Architecture Overview
-
Showtimes & Ticket Types: Pulled via MX showtimes APIs and normalized to Atom models (productions, venues, showtimes, ticket types).
-
Seat Maps: MX originally required an order ID for seat-layout retrieval; we adjusted our UX and service flow accordingly until MX split seat-map vs. seat-layout.
-
Order Lifecycle: Create order with ticket lines → fetch/update seat layout → set customer details → complete order with payments (including externally processed payments).
-
Auth & Tokens: We chose a simple “fetch at session start + local cache” approach over shared distributed token stores, avoiding central bottlenecks.
Considered Alternatives
-
Direct POS (Vista Sales Server via Vista Connect): Technically feasible (we’d done similar), but slower to onboard new exhibitors, and higher long-term maintenance.
-
MX aggregator: Single secure connection, one API for many exhibitors/third-party ticketers, cloud scale + built-in caching → faster launches with less bespoke code.
Challenges (and How We Addressed Them)
-
Data/ID Model Differences: MX identifiers (chains, sites, showtimes) differed from legacy Vista IDs; we extended Atom’s models to support hybrid paths where needed.
-
Seat-Map Ordering Constraint: Early MX versions required an order ID to fetch seat layout; we adapted our order-then-layout flow and guarded against race conditions (e.g., “seats unavailable” between layout and update).
-
Order State / TTL Visibility: MX’s APIs initially lacked order status and TTL endpoints; we implemented internal guards, timeouts, and operational policies to prevent abuse (e.g., scans followed by refunds) while requesting API enhancements.
-
Refunds, Partial Refunds, Post-start Limitations: We encoded business rules per exhibitor capability and built fallbacks while MX shipped features.
-
Payments: MX expects payment details at “complete order,” supporting external processing; we integrated with our payments stack accordingly.
Scaling
- Peak readiness: We designed idempotent reservation/commit flows, controlled concurrency on seat updates, and applied back-pressure/rate-limits toward MX to remain within SLAs during big on-sales (e.g., blockbuster releases).

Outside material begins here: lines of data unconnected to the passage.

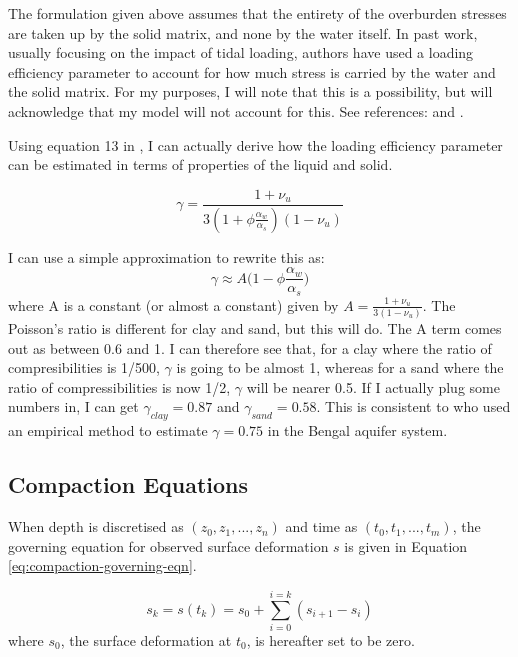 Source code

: \documentclass{article}
\begin{document}
The formulation given above assumes that the entirety of the overburden stresses are taken up by the solid matrix, and none by the water itself. In past work, usually focusing on the impact of tidal loading, authors have used a loading efficiency parameter to account for how much stress is carried by the water and the solid matrix. For my purposes, I will note that this is a possibility, but will acknowledge that my model will not account for this. See references: \cite{burgess_terrestrial_2017} and \cite{reeves_incorporation_2000}.

Using equation 13 in \cite{rojstaczer_influence_1989}, I can actually derive how the loading efficiency parameter can be estimated in terms of properties of the liquid and solid.

\begin{equation}
\label{eq:loading-efficiency}
\gamma = \frac{1 + \nu_u}{3 (1 + \phi \frac{\alpha_w}{\alpha_s}) (1 - \nu_u)}
\end{equation}

I can use a simple approximation to rewrite this as:
\begin{equation}
\label{eq:loading-efficiency-approx}
\gamma \approx A \bigg( 1 - \phi \frac{\alpha_w}{\alpha_s} \bigg)
\end{equation}
where A is a constant (or almost a constant) given by $A = \frac{1+\nu_u}{3(1-\nu_u)}$. The Poisson's ratio is different for clay and sand, but this will do. The A term comes out as between 0.6 and 1. I can therefore see that, for a clay where the ratio of compresibilities is 1/500, $\gamma$ is going to be almost 1, whereas for a sand where the ratio of compressibilities is now 1/2, $\gamma$ will be nearer 0.5. If I actually plug some numbers in, I can get $\gamma_{clay} = 0.87$ and $\gamma_{sand} = 0.58$. This is consistent to \cite{burgess_terrestrial_2017} who used an empirical method to estimate $\gamma = 0.75$ in the Bengal aquifer system. 

\subsection{Compaction Equations}

When depth is discretised as $(z_0, z_1, ..., z_n)$ and time as $(t_0, t_1, ..., t_m)$, the governing equation for observed surface deformation $s$ is given in Equation \ref{eq:compaction-governing-eqn}.

\begin{equation}
s_k = s(t_k) = s_0 + \sum_{i=0}^{i=k} (s_{i+1} - s_i)
\label{eq:compaction-governing-eqn}
\end{equation}
where $s_0$, the surface deformation at $t_0$, is hereafter set to be zero.
\end{document}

- Operationalizing onboarding: After the foundation was in place, new-exhibitor launches shifted largely to Operations, accelerating market coverage.
Conclusion
How Goals Were Achieved
-
Coverage & speed: We unlocked onboarding of many chains through one API, reducing time-to-market across showtimes, seating, and order flows. At one milestone, we’d integrated 27 exhibitors and brought 100+ theaters online (tickets), with concessions following.
-
End-to-end journey: Users could browse nationwide showtimes, see seat maps for reserved seating, purchase, check in, and request refunds within policy; VIP/festival tiers and subscriptions were built into the model.
-
Reliability & scale: MX’s cloud footprint and caching combined with our defensive service design supported peak events without bespoke per-exhibitor tuning.
Cost Impact
-
Lower integration cost: One vendor abstraction replacing many POS-specific builds; far fewer per-theatre VPN/hardware requirements.
-
Reduced maintenance: Centralized vendor logic (Vendor Service) and shared models decreased conditional code and sped up troubleshooting.
Efficiency Gains
-
Faster onboarding: Strong staging support and a responsive MX team let us iterate quickly; after the initial build, onboarding shifted largely to Ops.
-
Cleaner workflows: A consistent reservation/checkout pipeline simplified QA/automation and analytics instrumentation across exhibitors.
Overall Business Impact
This integration transformed exhibitor expansion from custom projects into repeatable operations, broadened Atom’s national footprint, and delivered a uniform, premium purchase experience at scale. It also positioned Atom to benefit from Vista’s continued investment in MX (e.g., migration of legacy VSS integrations into MX), future-proofing our strategy.